Milford Street runs to the rear of Stackpool Road. The pleasant street, which also runs to the rear of Southville Primary School, has been redesigned as a ‘Home Zone’ in a bid to encourage more play and social activity in the street – as such, instead of the traditional layout of a carriageway and two pavements, you will find cars parked at unusual angles between trees and decorative planters.
At the end of Milford Street, turn right into Merrywood Road then left into Morley Road.
Morley Road will lead you the entrance to Dame Emily Park (20). The park was built on the site of the former Dean Lane Colliery. There is a perpetual slight gloom and tattiness about the place, but it remains an important local green space that includes a children’s playground and a wheels park.
Enter the park and then bear left along the top of it, heading straight out onto Lydstep Terrace (21).
Lydstep Terrace mixes Victorian houses with more modern properties.
At the end of the street, turn right into Kingston Road.
Kingston Road is a narrow residential street that heads gently down the hill to emerge on Dean Lane next to the Coronation pub (22).
If you’re thirsty, there are two pubs that you will pass during the last part of this walk. The Coronation is one, and there is also the Little Grosvenor on Coronation Road. Be warned that they are both very local!

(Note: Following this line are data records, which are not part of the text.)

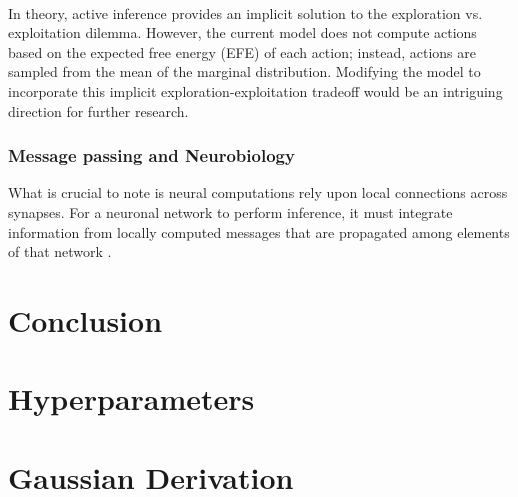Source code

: \documentclass{article}
\begin{document}
\

In theory, active inference provides an implicit solution to the exploration vs. exploitation dilemma. However, the current model does not compute actions based on the expected free energy (EFE) of each action; instead, actions are sampled from the mean of the marginal distribution. Modifying the model to incorporate this implicit exploration-exploitation tradeoff would be an intriguing direction for further research.


\subsubsection{Message passing and Neurobiology}

What is crucial to note is neural computations rely upon local connections across synapses. For a neuronal network to perform inference, it must integrate information from locally computed messages that are propagated among elements of that network \citep{parr2019neuronal}. 


\section{Conclusion}

\newpage



\newpage

\appendix

\section{Hyperparameters}\label{appendix:hyperparameters}

\section{Gaussian Derivation}\label{appendix:laplace_approx}
\end{document}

Cross Dean Lane here, as this is the safest point to do so. Turn right into Dean Lane then left into Acramans Road.
Acramans Road is a broader, leafier street that contains several substantial semi-detached houses. It will lead you to the peace and quiet of Southville Road, in the shadow of St. Paul’s Church. The sound of traffic on busy Coronation Road can be discerned just beyond the church. St. Paul’s Church was heavily damaged during the Second World War and was rebuilt in the 1950s, but the tower is an original feature. Note the attractive detached houses to either side of the junction, both of which are presently occupied by a firm of funeral directors.
Climb the steps leading to St. Paul’s Church and take a clockwise loop about the churchyard, returning to Southville Road at its junction with Alpha Road via the corner gate (23).
To avoid the steps, simply turn right along Southville Road and skip the churchyard. Rejoin the main route at the corner of Alpha Road (23).
Turn right into Alpha Road and then left into Southville Place.
Alpha Road is another quiet residential backwater. Our last terraced street, Southville Place with its pastel-coloured houses, will bring you to St. John’s Road opposite the entrance to the ASDA car park (24).
Turn left onto St. John’s Road.
The final stretch of this walk involves a brief return to the New Cut. Crossing busy Coronation Road at the traffic lights and turning right, a short walk along the south bank of the river will take you back to Bedminster Bridge to complete Walk Seven.
In Walk Eight ‘Bedminster, Totterdown and Arno’s Vale’ we will return to Bedminster to visit its high street, and will then walk via Windmill Hill and Victoria Park to the atmospheric Arno’s Vale Cemetery on the edge of Brislington, before returning via the quirky hilltop streets of Totterdown.